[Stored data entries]
--- START ---
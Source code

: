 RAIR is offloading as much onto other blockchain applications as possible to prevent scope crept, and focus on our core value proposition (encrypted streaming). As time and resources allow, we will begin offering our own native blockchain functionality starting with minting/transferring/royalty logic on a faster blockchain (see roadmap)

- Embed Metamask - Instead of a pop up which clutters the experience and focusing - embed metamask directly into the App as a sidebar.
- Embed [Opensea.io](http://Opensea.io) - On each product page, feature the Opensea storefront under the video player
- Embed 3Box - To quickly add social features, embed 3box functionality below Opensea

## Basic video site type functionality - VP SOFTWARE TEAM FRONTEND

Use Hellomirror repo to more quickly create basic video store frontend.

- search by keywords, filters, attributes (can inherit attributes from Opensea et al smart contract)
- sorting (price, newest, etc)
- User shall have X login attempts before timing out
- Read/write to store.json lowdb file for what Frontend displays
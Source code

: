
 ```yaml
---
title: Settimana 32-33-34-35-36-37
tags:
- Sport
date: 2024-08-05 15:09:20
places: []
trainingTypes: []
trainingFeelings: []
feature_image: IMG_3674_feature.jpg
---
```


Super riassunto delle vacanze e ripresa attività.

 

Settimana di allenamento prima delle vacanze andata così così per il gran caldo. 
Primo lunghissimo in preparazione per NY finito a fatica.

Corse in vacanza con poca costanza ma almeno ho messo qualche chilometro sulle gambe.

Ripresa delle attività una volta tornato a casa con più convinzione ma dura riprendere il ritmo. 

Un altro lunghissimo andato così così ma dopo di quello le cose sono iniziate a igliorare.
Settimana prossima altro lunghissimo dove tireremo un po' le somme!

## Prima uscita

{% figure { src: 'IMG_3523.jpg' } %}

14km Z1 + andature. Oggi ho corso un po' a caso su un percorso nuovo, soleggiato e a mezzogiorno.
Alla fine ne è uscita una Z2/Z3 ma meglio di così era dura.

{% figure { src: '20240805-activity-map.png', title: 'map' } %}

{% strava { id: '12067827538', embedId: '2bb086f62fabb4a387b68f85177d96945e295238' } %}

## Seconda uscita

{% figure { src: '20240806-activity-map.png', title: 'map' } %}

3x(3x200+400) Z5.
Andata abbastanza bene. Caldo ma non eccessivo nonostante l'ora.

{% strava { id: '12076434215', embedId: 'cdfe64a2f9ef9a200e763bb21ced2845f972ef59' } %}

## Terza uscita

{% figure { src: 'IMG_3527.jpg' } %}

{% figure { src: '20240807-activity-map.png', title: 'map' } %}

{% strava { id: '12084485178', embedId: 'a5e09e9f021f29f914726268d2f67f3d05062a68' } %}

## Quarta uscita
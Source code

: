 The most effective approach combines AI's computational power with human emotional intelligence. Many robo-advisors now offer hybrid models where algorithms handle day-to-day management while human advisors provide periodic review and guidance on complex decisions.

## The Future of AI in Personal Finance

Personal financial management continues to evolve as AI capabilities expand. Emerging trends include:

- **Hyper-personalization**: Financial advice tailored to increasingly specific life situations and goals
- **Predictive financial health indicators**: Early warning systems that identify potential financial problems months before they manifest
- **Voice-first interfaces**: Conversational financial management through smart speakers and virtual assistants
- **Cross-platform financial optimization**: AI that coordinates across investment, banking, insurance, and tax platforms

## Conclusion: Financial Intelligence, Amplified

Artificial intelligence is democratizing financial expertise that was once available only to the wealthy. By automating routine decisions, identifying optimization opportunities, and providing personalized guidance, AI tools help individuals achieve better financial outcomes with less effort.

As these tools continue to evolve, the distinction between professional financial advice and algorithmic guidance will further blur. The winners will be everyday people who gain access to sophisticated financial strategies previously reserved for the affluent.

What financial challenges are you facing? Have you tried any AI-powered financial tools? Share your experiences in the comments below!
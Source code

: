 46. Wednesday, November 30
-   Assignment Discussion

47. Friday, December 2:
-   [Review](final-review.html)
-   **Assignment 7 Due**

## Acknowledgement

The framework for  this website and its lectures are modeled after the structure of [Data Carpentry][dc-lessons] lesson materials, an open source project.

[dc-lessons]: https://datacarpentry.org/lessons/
--- END ---
### Action item
Read the records above. Show each line that has the string "video".

### Answer below
- Embed [Opensea.io](http://Opensea.io) - On each product page, feature the Opensea storefront under the video player
## Basic video site type functionality - VP SOFTWARE TEAM FRONTEND
Use Hellomirror repo to more quickly create basic video store frontend.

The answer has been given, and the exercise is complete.